Oil prices surged on Monday as escalating military conflict in the Middle East threatened to disrupt global supply. Brent crude jumped 9 percent to $79.42 a barrel, and U.S. crude climbed 8.6 percent to $72.61 per barrel.
Military strikes by the United States and Israel on Iran, met with regional missile responses, have raised concerns about a prolonged conflict. President Donald Trump indicated the situation could last weeks. All eyes are on the Strait of Hormuz, a critical chokepoint for global oil and natural gas trade, where marine tracking sites show tankers amassing due to insurance and security concerns.
Analysts warn that an extended surge in oil prices could reignite global inflation and dampen economic demand. While OPEC+ agreed to a modest output increase, logistical challenges remain. Experts draw parallels to the 1970s oil embargo, suggesting significant price hikes are possible.

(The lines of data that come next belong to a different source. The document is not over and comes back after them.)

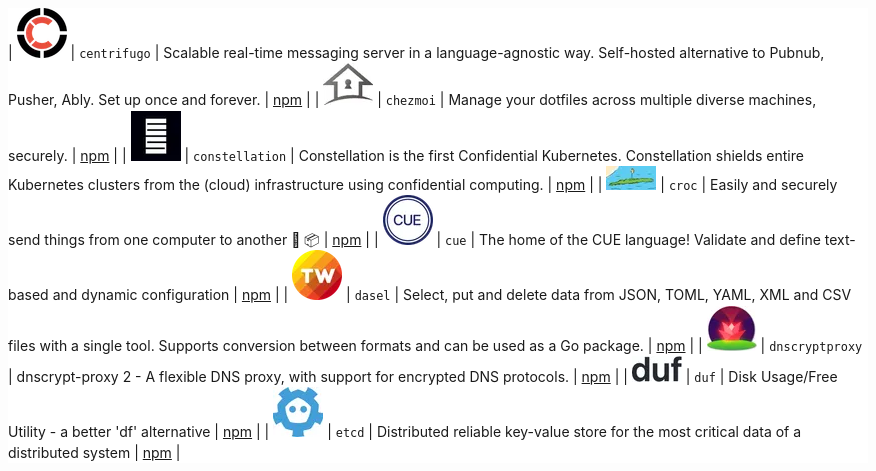 | [<img src="https://raw.githubusercontent.com/benallfree/gobot/v1.0.0-alpha.34/src/apps/centrifugo/logo-50x.webp">](https://centrifugal.dev)                                                                                           | `centrifugo`    | Scalable real-time messaging server in a language-agnostic way. Self-hosted alternative to Pubnub, Pusher, Ably. Set up once and forever.                                                                                                                                                                                   | [npm](https://www.npmjs.com/package/gobot-centrifugo)    |
| [<img src="https://raw.githubusercontent.com/benallfree/gobot/v1.0.0-alpha.34/src/apps/chezmoi/logo-50x.webp">](https://www.chezmoi.io/)                                                                                              | `chezmoi`       | Manage your dotfiles across multiple diverse machines, securely.                                                                                                                                                                                                                                                            | [npm](https://www.npmjs.com/package/gobot-chezmoi)       |
| [<img src="https://raw.githubusercontent.com/benallfree/gobot/v1.0.0-alpha.34/src/apps/constellation/logo-50x.webp">](https://github.com/edgelesssys/constellation)                                                                   | `constellation` | Constellation is the first Confidential Kubernetes. Constellation shields entire Kubernetes clusters from the (cloud) infrastructure using confidential computing.                                                                                                                                                          | [npm](https://www.npmjs.com/package/gobot-constellation) |
| [<img src="https://raw.githubusercontent.com/benallfree/gobot/v1.0.0-alpha.34/src/apps/croc/logo-50x.webp">](https://schollz.com/software/croc6)                                                                                      | `croc`          | Easily and securely send things from one computer to another :crocodile: :package:                                                                                                                                                                                                                                          | [npm](https://www.npmjs.com/package/gobot-croc)          |
| [<img src="https://raw.githubusercontent.com/benallfree/gobot/v1.0.0-alpha.34/src/apps/cue/logo-50x.webp">](https://cuelang.org)                                                                                                      | `cue`           | The home of the CUE language! Validate and define text-based and dynamic configuration                                                                                                                                                                                                                                      | [npm](https://www.npmjs.com/package/gobot-cue)           |
| [<img src="https://raw.githubusercontent.com/benallfree/gobot/v1.0.0-alpha.34/src/apps/dasel/logo-50x.webp">](https://daseldocs.tomwright.me)                                                                                         | `dasel`         | Select, put and delete data from JSON, TOML, YAML, XML and CSV files with a single tool. Supports conversion between formats and can be used as a Go package.                                                                                                                                                               | [npm](https://www.npmjs.com/package/gobot-dasel)         |
| [<img src="https://raw.githubusercontent.com/benallfree/gobot/v1.0.0-alpha.34/src/apps/dnscryptproxy/logo-50x.webp">](https://dnscrypt.info)                                                                                          | `dnscryptproxy` | dnscrypt-proxy 2 - A flexible DNS proxy, with support for encrypted DNS protocols.                                                                                                                                                                                                                                          | [npm](https://www.npmjs.com/package/gobot-dnscryptproxy) |
| [<img src="https://raw.githubusercontent.com/benallfree/gobot/v1.0.0-alpha.34/src/apps/duf/logo-50x.webp">](https://github.com/muesli/duf)                                                                                            | `duf`           | Disk Usage/Free Utility - a better &#x27;df&#x27; alternative                                                                                                                                                                                                                                                               | [npm](https://www.npmjs.com/package/gobot-duf)           |
| [<img src="https://raw.githubusercontent.com/benallfree/gobot/v1.0.0-alpha.34/src/apps/etcd/logo-50x.webp">](https://etcd.io)                                                                                                         | `etcd`          | Distributed reliable key-value store for the most critical data of a distributed system                                                                                                                                                                                                                                     | [npm](https://www.npmjs.com/package/gobot-etcd)          |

Global stock markets reacted negatively, with U.S. futures sliding. The dollar saw mixed performance, dipping against the Swiss franc but holding steady against the euro and strengthening against the Japanese yen and Australian dollar. Bond markets, however, saw yields fall as investors sought safe haven assets.
This volatile environment comes as investors brace for a week of key U.S. economic data, including manufacturing surveys, retail sales, and the crucial payrolls report, which could influence Federal Reserve interest rate decisions.